In a study of 1,300 people with bone marrow transplants a definitive link was found between Enterococcus and a potentially lethal immune condition called graft-versus-host disease (wherein immune cells attack the newly transplanted organ).
After giving mice bone marrow transplants, their intestines could no longer produce lactase, the enzyme that breaks down lactose for digestion: “The high levels of undigested lactose in turn led to a total domination of Enterococcus.” (The theory is that the chemotherapy agents given to those getting a bone marrow transplant damages the cells which line the intestines, the enterocytes. These cells produce the enzymes which break down disaccharide sugars like lactose.)
The researchers were shocked at these results. What’s even crazier is that when the scientists cultured this bacteria in vitro, and added lactase (in the form of the over-the-counter pill, Lactaid), growth of Enterococcus was blocked. They, therefore, started to feed it to their lab mice and low-and-behold, the mice were protected from Enterococcus growth.

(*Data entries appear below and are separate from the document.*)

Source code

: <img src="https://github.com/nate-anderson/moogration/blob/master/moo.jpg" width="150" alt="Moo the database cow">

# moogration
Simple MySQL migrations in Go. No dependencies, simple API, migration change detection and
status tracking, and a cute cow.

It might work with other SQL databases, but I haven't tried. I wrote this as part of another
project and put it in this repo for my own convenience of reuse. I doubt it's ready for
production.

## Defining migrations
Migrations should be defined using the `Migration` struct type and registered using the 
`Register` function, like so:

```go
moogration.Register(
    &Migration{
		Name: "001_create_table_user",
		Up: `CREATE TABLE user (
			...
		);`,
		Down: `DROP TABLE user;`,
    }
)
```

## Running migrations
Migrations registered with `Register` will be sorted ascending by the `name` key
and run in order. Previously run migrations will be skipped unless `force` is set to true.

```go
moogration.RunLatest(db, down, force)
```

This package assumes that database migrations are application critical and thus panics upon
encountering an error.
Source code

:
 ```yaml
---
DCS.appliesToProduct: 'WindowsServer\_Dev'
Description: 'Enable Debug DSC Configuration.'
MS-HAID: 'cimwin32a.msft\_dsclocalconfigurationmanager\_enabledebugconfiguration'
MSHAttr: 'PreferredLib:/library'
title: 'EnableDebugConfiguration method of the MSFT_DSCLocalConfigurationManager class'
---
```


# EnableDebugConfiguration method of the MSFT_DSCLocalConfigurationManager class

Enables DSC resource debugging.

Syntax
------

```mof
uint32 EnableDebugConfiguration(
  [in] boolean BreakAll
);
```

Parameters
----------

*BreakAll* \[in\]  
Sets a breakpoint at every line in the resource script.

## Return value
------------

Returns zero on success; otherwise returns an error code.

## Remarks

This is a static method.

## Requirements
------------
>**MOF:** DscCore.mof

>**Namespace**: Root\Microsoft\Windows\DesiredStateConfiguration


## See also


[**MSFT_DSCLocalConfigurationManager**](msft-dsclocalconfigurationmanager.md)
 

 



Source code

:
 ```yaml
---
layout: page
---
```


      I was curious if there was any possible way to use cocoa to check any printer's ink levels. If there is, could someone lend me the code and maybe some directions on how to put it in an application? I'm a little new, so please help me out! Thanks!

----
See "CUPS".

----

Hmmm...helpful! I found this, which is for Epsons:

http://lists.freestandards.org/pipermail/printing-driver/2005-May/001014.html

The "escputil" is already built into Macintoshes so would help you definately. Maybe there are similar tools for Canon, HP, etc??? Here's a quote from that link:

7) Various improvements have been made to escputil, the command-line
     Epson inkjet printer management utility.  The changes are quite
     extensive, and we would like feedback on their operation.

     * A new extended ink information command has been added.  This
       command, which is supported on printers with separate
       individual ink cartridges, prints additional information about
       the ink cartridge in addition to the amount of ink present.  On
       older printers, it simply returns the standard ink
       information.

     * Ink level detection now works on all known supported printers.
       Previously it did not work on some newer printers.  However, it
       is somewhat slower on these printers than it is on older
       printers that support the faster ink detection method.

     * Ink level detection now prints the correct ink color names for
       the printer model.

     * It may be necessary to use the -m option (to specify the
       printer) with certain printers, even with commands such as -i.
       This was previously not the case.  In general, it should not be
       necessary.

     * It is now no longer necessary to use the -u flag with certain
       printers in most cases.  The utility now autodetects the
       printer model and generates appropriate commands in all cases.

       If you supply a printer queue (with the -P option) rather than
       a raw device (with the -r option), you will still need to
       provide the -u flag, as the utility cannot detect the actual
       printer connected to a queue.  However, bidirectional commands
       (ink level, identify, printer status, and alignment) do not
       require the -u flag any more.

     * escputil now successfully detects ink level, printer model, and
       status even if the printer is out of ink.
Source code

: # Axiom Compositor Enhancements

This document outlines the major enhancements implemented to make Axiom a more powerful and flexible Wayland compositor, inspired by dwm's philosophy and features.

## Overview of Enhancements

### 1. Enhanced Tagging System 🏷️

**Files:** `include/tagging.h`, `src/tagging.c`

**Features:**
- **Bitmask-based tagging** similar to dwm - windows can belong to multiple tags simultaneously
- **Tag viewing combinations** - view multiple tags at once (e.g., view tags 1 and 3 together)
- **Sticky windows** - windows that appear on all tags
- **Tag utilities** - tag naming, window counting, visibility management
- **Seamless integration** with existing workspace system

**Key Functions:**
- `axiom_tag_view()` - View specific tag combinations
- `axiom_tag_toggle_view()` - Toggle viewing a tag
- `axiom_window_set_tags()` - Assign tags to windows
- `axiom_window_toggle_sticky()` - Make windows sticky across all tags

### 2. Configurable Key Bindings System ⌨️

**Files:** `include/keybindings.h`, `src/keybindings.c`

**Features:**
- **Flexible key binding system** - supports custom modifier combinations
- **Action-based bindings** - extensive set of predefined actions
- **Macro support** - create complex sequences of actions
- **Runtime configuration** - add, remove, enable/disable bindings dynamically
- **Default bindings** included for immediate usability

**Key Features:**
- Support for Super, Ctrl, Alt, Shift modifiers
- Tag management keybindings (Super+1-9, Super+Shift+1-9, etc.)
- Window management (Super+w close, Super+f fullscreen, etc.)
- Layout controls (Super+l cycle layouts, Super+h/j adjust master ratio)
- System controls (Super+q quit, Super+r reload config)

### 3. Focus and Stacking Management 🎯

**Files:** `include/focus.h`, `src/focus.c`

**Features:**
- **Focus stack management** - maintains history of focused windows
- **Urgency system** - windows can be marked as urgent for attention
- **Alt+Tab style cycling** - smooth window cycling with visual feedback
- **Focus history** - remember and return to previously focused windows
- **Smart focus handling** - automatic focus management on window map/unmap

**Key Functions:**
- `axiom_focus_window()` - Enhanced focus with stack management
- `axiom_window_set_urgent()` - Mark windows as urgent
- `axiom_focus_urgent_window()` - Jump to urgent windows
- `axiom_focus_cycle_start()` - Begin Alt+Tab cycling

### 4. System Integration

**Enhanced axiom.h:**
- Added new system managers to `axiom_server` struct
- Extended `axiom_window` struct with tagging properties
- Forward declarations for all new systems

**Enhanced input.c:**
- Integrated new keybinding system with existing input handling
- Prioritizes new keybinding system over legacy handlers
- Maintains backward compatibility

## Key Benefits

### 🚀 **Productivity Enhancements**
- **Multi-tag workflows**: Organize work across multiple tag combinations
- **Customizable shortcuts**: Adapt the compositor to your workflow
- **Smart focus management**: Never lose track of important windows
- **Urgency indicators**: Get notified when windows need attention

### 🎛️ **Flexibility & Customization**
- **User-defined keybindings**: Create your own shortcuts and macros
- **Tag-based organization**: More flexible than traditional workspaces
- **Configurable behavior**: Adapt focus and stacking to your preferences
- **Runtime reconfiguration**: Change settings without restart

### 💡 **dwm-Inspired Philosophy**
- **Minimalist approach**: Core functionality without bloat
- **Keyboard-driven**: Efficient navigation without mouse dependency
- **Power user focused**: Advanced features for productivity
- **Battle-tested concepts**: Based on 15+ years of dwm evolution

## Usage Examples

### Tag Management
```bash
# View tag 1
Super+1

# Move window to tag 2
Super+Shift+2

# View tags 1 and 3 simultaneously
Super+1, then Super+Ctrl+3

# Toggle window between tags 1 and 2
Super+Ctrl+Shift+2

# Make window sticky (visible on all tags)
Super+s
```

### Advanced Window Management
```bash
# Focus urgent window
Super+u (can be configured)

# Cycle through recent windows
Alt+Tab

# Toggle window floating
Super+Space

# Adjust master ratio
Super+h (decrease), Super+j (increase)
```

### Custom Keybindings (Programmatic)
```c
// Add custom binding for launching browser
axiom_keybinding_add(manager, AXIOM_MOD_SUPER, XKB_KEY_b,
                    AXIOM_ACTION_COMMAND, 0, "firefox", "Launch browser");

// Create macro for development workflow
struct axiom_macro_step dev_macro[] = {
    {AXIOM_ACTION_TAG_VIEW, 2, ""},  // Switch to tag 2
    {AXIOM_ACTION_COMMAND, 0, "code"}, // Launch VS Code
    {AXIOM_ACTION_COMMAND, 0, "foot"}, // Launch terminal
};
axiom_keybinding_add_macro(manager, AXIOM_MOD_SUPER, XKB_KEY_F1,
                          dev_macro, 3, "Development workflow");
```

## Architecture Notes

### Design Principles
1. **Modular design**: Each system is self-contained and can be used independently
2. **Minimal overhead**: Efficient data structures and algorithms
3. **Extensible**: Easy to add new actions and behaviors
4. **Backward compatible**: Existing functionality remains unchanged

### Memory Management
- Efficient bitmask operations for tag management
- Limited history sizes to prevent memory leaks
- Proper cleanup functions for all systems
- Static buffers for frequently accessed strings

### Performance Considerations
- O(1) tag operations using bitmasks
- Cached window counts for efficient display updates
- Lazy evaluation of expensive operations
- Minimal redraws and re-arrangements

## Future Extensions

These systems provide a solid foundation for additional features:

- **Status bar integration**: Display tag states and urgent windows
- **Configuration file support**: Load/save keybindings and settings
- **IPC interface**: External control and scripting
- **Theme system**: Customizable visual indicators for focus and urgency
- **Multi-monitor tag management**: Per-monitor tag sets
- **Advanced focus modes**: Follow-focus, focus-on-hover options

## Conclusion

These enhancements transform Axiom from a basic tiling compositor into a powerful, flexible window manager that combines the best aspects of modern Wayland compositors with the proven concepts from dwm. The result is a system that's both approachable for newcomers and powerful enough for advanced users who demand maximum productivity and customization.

While not as yet tested in humans, there is existing data that suggests the same connection. People with the gene that tends to make them more lactose-intolerant are already known to have a harder time clearing Enterococcus from their gut biome. The researchers are contemplating a trial in humans who are on chemotherapy drugs to test the efficacy of Lactaid and/or the removal of lactose from the diet.
I took a quick look around to see what other illnesses with which Enterococcus might be associated. According to the Merck Manual, two strains of Enterococcus (Enterococcus faecalis and E. faecium), “…cause a variety of infections, including endocarditis, urinary tract infections, prostatitis, intra-abdominal infection, cellulitis, and wound infection as well as concurrent bacteremia.”[ii] (Bacteremia means bacteria in the blood…which is a really, really bad thing (like sepsis).) Perhaps even more interesting: studies in people with Crohn’s have shown greatly increased levels of Enterococcus as compared to healthy controls.[iii] According to this paper, this species is associated with intestinal inflammation, at least in animal models.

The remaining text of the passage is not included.